How To Prevent Muscle Loss

  1. Use an appropriate caloric intake. Aim for about a two-pound loss per week after the first week (in the first week, you’ll likely lose more), at least until you’re around a true 10-11 percent body fat. At that point, if you want to get leaner, you should shoot for around a one-pound loss per week.
  2. Keep protein (Buy at Amazon) high. Shoot for a little over one gram per pound of your starting body weight. Don’t lower that amount as your body weight goes down.
  3. Keep carbs around your workout. This will help decrease the cortisol response, maintain glycogen stores, and improve performance. I’d also consume sodium around the workout. Surge Workout Fuel (Buy at Amazon) is perfect for this because of the type of carbs and electrolyte content, which kills two birds with one stone.
  4. Keep sodium high. It’ll help keep you fuller-looking and get pumps.
  5. Don’t be stupid with training volume. It won’t be as helpful as intensity. Do fewer sets but push them to the limit or close to it.
  6. Have the right expectations. It’s all about mindset. You’ll feel flat and feel smaller in your clothes. You might not look any better for a good number of weeks because you look smaller but aren’t yet lean enough to look defined. Mentally, this period is hard. Know that you’re not losing muscle, and if you endure, you’ll look better.

SURGEAMZ

A Final Reality Check

There’s one thing I want to mention, and it may change your decision on whether or not to proceed. Depending on how lean you are at the moment, you might need to get much smaller than you think to get truly ripped.

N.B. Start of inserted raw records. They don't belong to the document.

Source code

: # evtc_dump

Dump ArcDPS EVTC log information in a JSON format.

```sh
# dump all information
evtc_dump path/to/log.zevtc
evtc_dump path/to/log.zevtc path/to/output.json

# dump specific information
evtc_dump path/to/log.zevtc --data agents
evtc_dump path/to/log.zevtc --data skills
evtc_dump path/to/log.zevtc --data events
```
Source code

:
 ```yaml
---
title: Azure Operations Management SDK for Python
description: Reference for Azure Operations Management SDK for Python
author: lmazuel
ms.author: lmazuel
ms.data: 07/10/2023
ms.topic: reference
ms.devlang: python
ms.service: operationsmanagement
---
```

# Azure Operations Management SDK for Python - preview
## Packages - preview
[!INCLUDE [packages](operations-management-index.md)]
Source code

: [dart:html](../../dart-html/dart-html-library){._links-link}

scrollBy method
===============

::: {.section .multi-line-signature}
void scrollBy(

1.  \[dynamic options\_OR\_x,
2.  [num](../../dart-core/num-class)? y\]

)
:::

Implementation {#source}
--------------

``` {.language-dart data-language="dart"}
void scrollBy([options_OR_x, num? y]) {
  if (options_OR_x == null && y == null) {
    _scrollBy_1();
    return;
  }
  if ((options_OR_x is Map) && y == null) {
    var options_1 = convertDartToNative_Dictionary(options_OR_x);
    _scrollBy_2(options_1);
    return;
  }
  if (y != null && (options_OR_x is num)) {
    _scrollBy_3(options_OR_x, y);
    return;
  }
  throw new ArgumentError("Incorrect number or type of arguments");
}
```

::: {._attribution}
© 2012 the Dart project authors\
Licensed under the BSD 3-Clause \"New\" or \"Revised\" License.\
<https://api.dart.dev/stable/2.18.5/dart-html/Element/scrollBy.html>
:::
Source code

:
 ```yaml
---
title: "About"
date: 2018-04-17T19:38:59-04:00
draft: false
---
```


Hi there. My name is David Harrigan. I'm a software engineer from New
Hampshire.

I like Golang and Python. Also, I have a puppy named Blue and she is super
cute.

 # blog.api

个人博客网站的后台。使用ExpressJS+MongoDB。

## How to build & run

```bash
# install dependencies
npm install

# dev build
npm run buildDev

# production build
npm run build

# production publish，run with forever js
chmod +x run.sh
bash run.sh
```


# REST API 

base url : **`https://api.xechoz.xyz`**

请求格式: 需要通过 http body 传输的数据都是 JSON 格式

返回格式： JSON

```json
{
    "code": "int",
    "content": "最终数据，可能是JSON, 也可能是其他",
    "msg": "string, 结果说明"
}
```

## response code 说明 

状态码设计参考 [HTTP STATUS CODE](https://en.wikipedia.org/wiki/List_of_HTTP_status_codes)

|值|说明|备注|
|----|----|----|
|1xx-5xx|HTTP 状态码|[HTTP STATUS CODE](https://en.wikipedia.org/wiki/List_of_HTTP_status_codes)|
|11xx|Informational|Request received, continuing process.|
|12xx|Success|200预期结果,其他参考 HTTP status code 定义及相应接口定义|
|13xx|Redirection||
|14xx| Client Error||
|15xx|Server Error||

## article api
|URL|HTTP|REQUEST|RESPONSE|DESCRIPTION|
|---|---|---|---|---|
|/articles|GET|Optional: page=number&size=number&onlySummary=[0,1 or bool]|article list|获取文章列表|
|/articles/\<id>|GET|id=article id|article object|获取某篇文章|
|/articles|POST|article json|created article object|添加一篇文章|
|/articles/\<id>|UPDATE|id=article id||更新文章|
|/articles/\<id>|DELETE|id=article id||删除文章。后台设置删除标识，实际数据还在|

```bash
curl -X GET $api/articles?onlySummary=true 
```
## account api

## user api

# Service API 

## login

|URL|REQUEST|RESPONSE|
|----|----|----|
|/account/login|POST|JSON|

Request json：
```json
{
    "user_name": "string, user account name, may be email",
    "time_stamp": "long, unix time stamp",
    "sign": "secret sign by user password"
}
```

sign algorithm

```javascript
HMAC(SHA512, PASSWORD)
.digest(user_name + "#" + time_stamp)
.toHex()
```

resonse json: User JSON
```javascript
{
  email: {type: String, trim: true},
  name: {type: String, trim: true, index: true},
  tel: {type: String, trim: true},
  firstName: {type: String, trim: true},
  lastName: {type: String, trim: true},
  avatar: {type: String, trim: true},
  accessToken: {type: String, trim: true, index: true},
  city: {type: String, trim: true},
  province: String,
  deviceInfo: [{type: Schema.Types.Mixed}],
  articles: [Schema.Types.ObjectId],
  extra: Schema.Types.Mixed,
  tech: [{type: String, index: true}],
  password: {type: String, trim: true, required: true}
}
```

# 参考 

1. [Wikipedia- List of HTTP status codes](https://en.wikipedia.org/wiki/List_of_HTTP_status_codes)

Let’s say you lose 10 pounds and you still don’t look all that lean. Your first reaction will be to think that you’re losing muscle instead of fat. But, in reality, you just needed to lose more fat than you expected.

Here’s a real-life example. A guy approached me for coaching. He wanted to do a bodybuilding show. He was 5’9" and 220 pounds. He told me he thought he could be at the bottom of the heavyweight or top of the light-heavy class – so 198 to 204-pound class. I told him that on contest day, he’d be 176.

He looked like he saw a ghost. The guy wasn’t fat, mind you. Just the typical bro physique. Muscular, but not defined.

Fast forward to contest day. He ended up being EXACTLY 176 pounds! He won his class and the overall.

Bottom line is, he needed to lose about 44 pounds to look as ripped as he wanted, even though he initially believed he needed to drop 22 pounds.

So if you’re worried about catabolism, it’s possible you just had an erroneous perception of how much muscle you carried and how much fat you have to lose.